◆ **PROBLEM STATEMENT**
Without the pictures, output the records below word for word.

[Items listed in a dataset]

<<<<

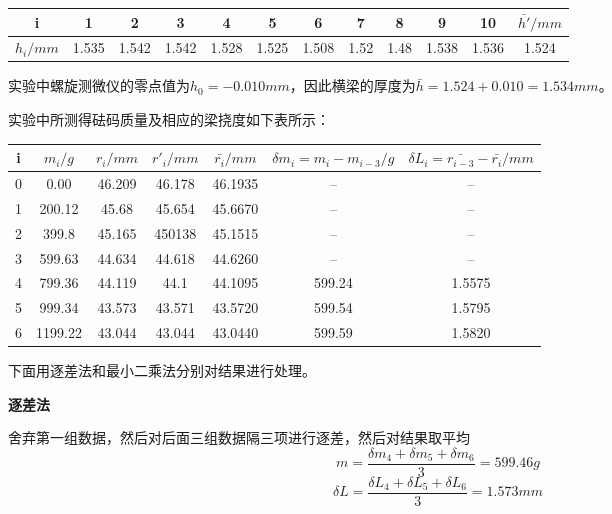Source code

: \documentclass{article}
\begin{document}
    \begin{center}
        \begin{tabular}{|c|c|c|c|c|c|c|c|c|c|c|c|}
            \hline
            i     & 1     & 2     & 3     & 4     & 5     & 6     & 7     & 8     & 9     & 10    & $\bar{h'}/mm$ \bigstrut\\
            \hline
            $h_i/mm$ & 1.535 & 1.542 & 1.542 & 1.528 & 1.525 & 1.508 & 1.52  & 1.48  & 1.538 & 1.536 & 1.524 \bigstrut\\
            \hline
        \end{tabular}%
    \end{center}

    实验中螺旋测微仪的零点值为$h_0=-0.010mm$，因此横梁的厚度为$\bar{h}=1.524+0.010=1.534mm$。

    实验中所测得砝码质量及相应的梁挠度如下表所示：
    \begin{center}
        \begin{tabular}{|c|c|c|c|c|c|c|}
            \hline
            i     & $m_i/g$ & $r_i/mm$ & $r'_i/mm$ & $\bar{r_i}/mm$ & $\delta m_i = m_i-m_{i-3}/g$ & $\delta L_i=\bar{r_{i-3}}-\bar{r_{i}}/mm$  \bigstrut\\
            \hline
            0     & 0.00     & 46.209 & 46.178 & 46.1935 & -- & -- \bigstrut\\
            \hline
            1     & 200.12 & 45.68 & 45.654 & 45.6670 & -- & -- \bigstrut\\
            \hline
            2     & 399.8 & 45.165 & 450138 & 45.1515 & -- & -- \bigstrut\\
            \hline
            3     & 599.63 & 44.634 & 44.618 & 44.6260 & -- & -- \bigstrut\\
            \hline
            4     & 799.36 & 44.119 & 44.1  & 44.1095 & 599.24 & 1.5575\bigstrut\\
            \hline
            5     & 999.34 & 43.573 & 43.571 & 43.5720 & 599.54 & 1.5795\bigstrut\\
            \hline
            6     & 1199.22 & 43.044 & 43.044 & 43.0440 & 599.59 & 1.5820\bigstrut\\
            \hline
        \end{tabular}%
    \end{center}

    下面用逐差法和最小二乘法分别对结果进行处理。

    \textbf{逐差法}

    舍弃第一组数据，然后对后面三组数据隔三项进行逐差，然后对结果取平均
    $$m=\frac{\delta m_4+\delta m_5 + \delta m_6}{3}=599.46g$$
    $$\delta L=\frac{\delta L_4+\delta L_5+\delta L_6}{3}=1.573mm$$
\end{document}
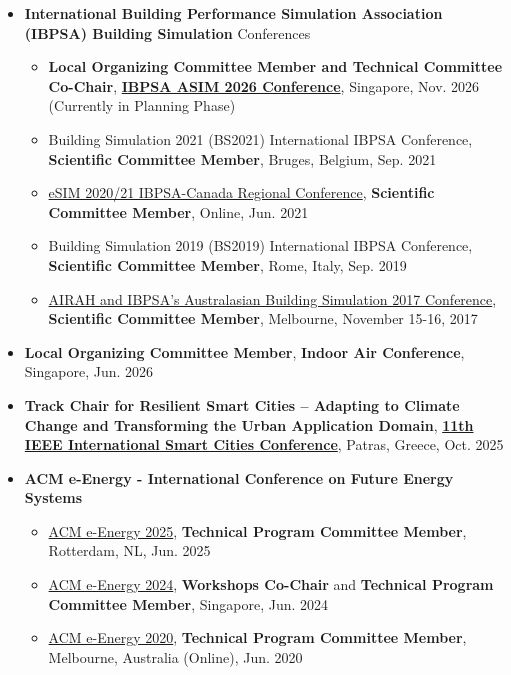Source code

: \documentclass[10pt,a4paper]{article}
\begin{document}
\begin{small}
\begin{itemize}
\item
\textbf{International Building Performance Simulation Association (IBPSA) Building Simulation} Conferences
\begin{itemize}
\item
\textbf{Local Organizing Committee Member and Technical Committee Co-Chair}, \href{https://asim2026.sg}{\textbf{IBPSA ASIM 2026 Conference}}, Singapore, Nov. 2026 (Currently in Planning Phase)
\item Building Simulation 2021 (BS2021) International IBPSA Conference, \textbf{Scientific Committee Member}, Bruges, Belgium, Sep. 2021
\item \href{http://esim2020.sala.ubc.ca/}{eSIM 2020/21 IBPSA-Canada Regional Conference}, \textbf{Scientific Committee Member}, Online, Jun. 2021
\item Building Simulation 2019 (BS2019) International IBPSA Conference, \textbf{Scientific Committee Member}, Rome, Italy, Sep. 2019
\item \href{https://www.ibpsa-australasia.org/post/australasian-building-simulation-conference-2017}{AIRAH and IBPSA’s Australasian Building Simulation 2017 Conference}, \textbf{Scientific Committee Member}, Melbourne, November 15-16, 2017
\end{itemize}

\item
\textbf{Local Organizing Committee Member}, \textbf{Indoor Air Conference}, Singapore, Jun. 2026

\item 
\textbf{Track Chair for Resilient Smart Cities – Adapting to Climate Change and Transforming the Urban Application Domain},
\href{https://isc2-2025.org}{\textbf{11th IEEE International Smart Cities Conference}}, Patras, Greece, Oct. 2025

\item
\textbf{ACM e-Energy - International Conference on Future Energy Systems}
\begin{itemize}
\item \href{https://energy.acm.org/conferences/eenergy/2025/}{ACM e-Energy 2025}, \textbf{Technical Program Committee Member}, Rotterdam, NL, Jun. 2025
\item \href{https://energy.acm.org/conferences/eenergy/2024/}{ACM e-Energy 2024}, \textbf{Workshops Co-Chair} and \textbf{Technical Program Committee Member}, Singapore, Jun. 2024
\item \href{https://energy.acm.org/conferences/eenergy/2020/}{ACM e-Energy 2020}, \textbf{Technical Program Committee Member}, Melbourne, Australia (Online), Jun. 2020
\end{itemize}


\end{itemize}
\end{small}
\end{document}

>>>>

◆ **TASK RESULT**
Source code

: \documentclass{article}
\begin{document}
    \begin{center}
        \begin{tabular}{|c|c|c|c|c|c|c|c|c|c|c|c|}
            \hline
            i     & 1     & 2     & 3     & 4     & 5     & 6     & 7     & 8     & 9     & 10    & $\bar{h'}/mm$ \bigstrut\\
            \hline
            $h_i/mm$ & 1.535 & 1.542 & 1.542 & 1.528 & 1.525 & 1.508 & 1.52  & 1.48  & 1.538 & 1.536 & 1.524 \bigstrut\\
            \hline
        \end{tabular}%
    \end{center}

    实验中螺旋测微仪的零点值为$h_0=-0.010mm$，因此横梁的厚度为$\bar{h}=1.524+0.010=1.534mm$。

    实验中所测得砝码质量及相应的梁挠度如下表所示：
    \begin{center}
        \begin{tabular}{|c|c|c|c|c|c|c|}
            \hline
            i     & $m_i/g$ & $r_i/mm$ & $r'_i/mm$ & $\bar{r_i}/mm$ & $\delta m_i = m_i-m_{i-3}/g$ & $\delta L_i=\bar{r_{i-3}}-\bar{r_{i}}/mm$  \bigstrut\\
            \hline
            0     & 0.00     & 46.209 & 46.178 & 46.1935 & -- & -- \bigstrut\\
            \hline
            1     & 200.12 & 45.68 & 45.654 & 45.6670 & -- & -- \bigstrut\\
            \hline
            2     & 399.8 & 45.165 & 450138 & 45.1515 & -- & -- \bigstrut\\
            \hline
            3     & 599.63 & 44.634 & 44.618 & 44.6260 & -- & -- \bigstrut\\
            \hline
            4     & 799.36 & 44.119 & 44.1  & 44.1095 & 599.24 & 1.5575\bigstrut\\
            \hline
            5     & 999.34 & 43.573 & 43.571 & 43.5720 & 599.54 & 1.5795\bigstrut\\
            \hline
            6     & 1199.22 & 43.044 & 43.044 & 43.0440 & 599.59 & 1.5820\bigstrut\\
            \hline
        \end{tabular}%
    \end{center}

    下面用逐差法和最小二乘法分别对结果进行处理。

    \textbf{逐差法}

    舍弃第一组数据，然后对后面三组数据隔三项进行逐差，然后对结果取平均
    $$m=\frac{\delta m_4+\delta m_5 + \delta m_6}{3}=599.46g$$
    $$\delta L=\frac{\delta L_4+\delta L_5+\delta L_6}{3}=1.573mm$$
\end{document}
Source code

: \documentclass[10pt,a4paper]{article}
\begin{document}
\begin{small}
\begin{itemize}
\item
\textbf{International Building Performance Simulation Association (IBPSA) Building Simulation} Conferences
\begin{itemize}
\item
\textbf{Local Organizing Committee Member and Technical Committee Co-Chair}, \href{https://asim2026.sg}{\textbf{IBPSA ASIM 2026 Conference}}, Singapore, Nov. 2026 (Currently in Planning Phase)
\item Building Simulation 2021 (BS2021) International IBPSA Conference, \textbf{Scientific Committee Member}, Bruges, Belgium, Sep. 2021
\item \href{http://esim2020.sala.ubc.ca/}{eSIM 2020/21 IBPSA-Canada Regional Conference}, \textbf{Scientific Committee Member}, Online, Jun. 2021
\item Building Simulation 2019 (BS2019) International IBPSA Conference, \textbf{Scientific Committee Member}, Rome, Italy, Sep. 2019
\item \href{https://www.ibpsa-australasia.org/post/australasian-building-simulation-conference-2017}{AIRAH and IBPSA’s Australasian Building Simulation 2017 Conference}, \textbf{Scientific Committee Member}, Melbourne, November 15-16, 2017
\end{itemize}

\item
\textbf{Local Organizing Committee Member}, \textbf{Indoor Air Conference}, Singapore, Jun. 2026

\item 
\textbf{Track Chair for Resilient Smart Cities – Adapting to Climate Change and Transforming the Urban Application Domain},
\href{https://isc2-2025.org}{\textbf{11th IEEE International Smart Cities Conference}}, Patras, Greece, Oct. 2025

\item
\textbf{ACM e-Energy - International Conference on Future Energy Systems}
\begin{itemize}
\item \href{https://energy.acm.org/conferences/eenergy/2025/}{ACM e-Energy 2025}, \textbf{Technical Program Committee Member}, Rotterdam, NL, Jun. 2025
\item \href{https://energy.acm.org/conferences/eenergy/2024/}{ACM e-Energy 2024}, \textbf{Workshops Co-Chair} and \textbf{Technical Program Committee Member}, Singapore, Jun. 2024
\item \href{https://energy.acm.org/conferences/eenergy/2020/}{ACM e-Energy 2020}, \textbf{Technical Program Committee Member}, Melbourne, Australia (Online), Jun. 2020
\end{itemize}


\end{itemize}
\end{small}
\end{document}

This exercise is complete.